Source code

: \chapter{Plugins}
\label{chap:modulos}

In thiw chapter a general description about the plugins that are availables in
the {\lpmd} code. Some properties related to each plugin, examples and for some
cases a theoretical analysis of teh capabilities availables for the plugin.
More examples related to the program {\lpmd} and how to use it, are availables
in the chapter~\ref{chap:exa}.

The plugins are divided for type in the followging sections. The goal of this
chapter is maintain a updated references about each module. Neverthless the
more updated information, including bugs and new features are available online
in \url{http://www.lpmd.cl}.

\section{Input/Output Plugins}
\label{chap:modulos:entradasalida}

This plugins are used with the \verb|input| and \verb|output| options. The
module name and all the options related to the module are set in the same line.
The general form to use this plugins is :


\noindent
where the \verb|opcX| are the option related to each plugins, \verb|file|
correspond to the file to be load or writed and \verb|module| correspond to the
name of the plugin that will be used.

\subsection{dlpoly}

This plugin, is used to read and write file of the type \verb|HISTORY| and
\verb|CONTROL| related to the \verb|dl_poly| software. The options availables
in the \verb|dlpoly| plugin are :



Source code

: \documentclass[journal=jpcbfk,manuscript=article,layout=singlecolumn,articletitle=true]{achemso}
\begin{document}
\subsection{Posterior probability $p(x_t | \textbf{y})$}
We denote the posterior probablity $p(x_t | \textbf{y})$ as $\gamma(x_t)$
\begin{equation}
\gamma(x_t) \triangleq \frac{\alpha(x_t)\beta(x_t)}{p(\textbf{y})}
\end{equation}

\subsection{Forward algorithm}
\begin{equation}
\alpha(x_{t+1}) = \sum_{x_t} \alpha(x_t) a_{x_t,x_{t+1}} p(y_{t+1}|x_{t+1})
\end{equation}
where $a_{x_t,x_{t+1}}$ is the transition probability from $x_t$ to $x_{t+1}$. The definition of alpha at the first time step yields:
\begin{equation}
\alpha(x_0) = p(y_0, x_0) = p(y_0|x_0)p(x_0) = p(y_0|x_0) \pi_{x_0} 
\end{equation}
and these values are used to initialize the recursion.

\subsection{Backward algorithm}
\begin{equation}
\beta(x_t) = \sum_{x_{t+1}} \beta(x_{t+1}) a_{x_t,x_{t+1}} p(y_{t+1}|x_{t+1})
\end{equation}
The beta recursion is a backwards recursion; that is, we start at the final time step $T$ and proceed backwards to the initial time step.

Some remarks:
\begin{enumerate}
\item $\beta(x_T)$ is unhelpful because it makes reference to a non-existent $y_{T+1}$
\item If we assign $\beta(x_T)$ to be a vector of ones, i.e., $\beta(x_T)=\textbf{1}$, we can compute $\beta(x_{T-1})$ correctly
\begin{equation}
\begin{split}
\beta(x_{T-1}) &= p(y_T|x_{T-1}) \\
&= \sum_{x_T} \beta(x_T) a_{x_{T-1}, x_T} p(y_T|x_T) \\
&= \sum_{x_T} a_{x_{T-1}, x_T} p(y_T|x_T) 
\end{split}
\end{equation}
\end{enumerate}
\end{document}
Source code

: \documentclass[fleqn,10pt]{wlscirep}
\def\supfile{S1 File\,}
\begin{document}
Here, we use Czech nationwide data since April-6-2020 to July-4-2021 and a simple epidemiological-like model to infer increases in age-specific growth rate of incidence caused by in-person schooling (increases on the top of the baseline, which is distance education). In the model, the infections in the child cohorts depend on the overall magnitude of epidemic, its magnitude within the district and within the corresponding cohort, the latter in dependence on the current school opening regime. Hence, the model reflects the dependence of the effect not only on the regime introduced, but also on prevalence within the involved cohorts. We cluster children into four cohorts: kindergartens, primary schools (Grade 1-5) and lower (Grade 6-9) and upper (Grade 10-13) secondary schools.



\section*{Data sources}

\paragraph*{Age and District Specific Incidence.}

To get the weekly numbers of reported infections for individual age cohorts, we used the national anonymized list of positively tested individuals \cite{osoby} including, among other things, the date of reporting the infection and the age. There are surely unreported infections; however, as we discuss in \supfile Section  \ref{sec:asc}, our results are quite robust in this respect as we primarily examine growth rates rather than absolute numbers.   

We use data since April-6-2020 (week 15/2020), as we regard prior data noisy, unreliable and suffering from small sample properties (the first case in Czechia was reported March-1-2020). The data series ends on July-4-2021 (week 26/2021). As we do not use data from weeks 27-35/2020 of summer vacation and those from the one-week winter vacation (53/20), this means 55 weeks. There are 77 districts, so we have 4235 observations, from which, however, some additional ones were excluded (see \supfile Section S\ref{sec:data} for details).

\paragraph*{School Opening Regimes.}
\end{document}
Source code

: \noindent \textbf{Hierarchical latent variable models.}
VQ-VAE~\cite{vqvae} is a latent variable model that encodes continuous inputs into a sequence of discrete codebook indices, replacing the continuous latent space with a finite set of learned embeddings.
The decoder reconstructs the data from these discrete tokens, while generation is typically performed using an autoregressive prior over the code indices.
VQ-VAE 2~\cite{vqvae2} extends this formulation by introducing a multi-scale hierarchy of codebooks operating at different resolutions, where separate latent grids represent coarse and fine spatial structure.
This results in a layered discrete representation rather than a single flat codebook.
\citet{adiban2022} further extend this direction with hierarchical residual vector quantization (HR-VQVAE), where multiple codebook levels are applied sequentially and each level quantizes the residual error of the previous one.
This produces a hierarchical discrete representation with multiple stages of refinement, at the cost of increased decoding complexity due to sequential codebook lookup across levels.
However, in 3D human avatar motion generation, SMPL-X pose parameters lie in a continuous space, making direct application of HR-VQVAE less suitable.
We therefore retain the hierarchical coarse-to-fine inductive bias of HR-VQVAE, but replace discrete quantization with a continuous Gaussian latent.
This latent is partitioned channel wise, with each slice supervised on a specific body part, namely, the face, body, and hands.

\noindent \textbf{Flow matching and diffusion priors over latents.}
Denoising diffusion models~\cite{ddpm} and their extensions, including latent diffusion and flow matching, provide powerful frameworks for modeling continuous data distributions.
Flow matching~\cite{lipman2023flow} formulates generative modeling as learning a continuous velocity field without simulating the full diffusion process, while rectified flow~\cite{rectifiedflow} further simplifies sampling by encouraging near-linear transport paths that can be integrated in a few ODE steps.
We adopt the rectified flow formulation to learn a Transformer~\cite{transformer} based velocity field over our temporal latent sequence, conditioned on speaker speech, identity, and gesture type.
══════════
TASK DESCRIPTION: Your answer should consist of the lines above that hold the word "cohorts".

ANSWER:
Here, we use Czech nationwide data since April-6-2020 to July-4-2021 and a simple epidemiological-like model to infer increases in age-specific growth rate of incidence caused by in-person schooling (increases on the top of the baseline, which is distance education). In the model, the infections in the child cohorts depend on the overall magnitude of epidemic, its magnitude within the district and within the corresponding cohort, the latter in dependence on the current school opening regime. Hence, the model reflects the dependence of the effect not only on the regime introduced, but also on prevalence within the involved cohorts. We cluster children into four cohorts: kindergartens, primary schools (Grade 1-5) and lower (Grade 6-9) and upper (Grade 10-13) secondary schools.
To get the weekly numbers of reported infections for individual age cohorts, we used the national anonymized list of positively tested individuals \cite{osoby} including, among other things, the date of reporting the infection and the age. There are surely unreported infections; however, as we discuss in \supfile Section  \ref{sec:asc}, our results are quite robust in this respect as we primarily examine growth rates rather than absolute numbers.   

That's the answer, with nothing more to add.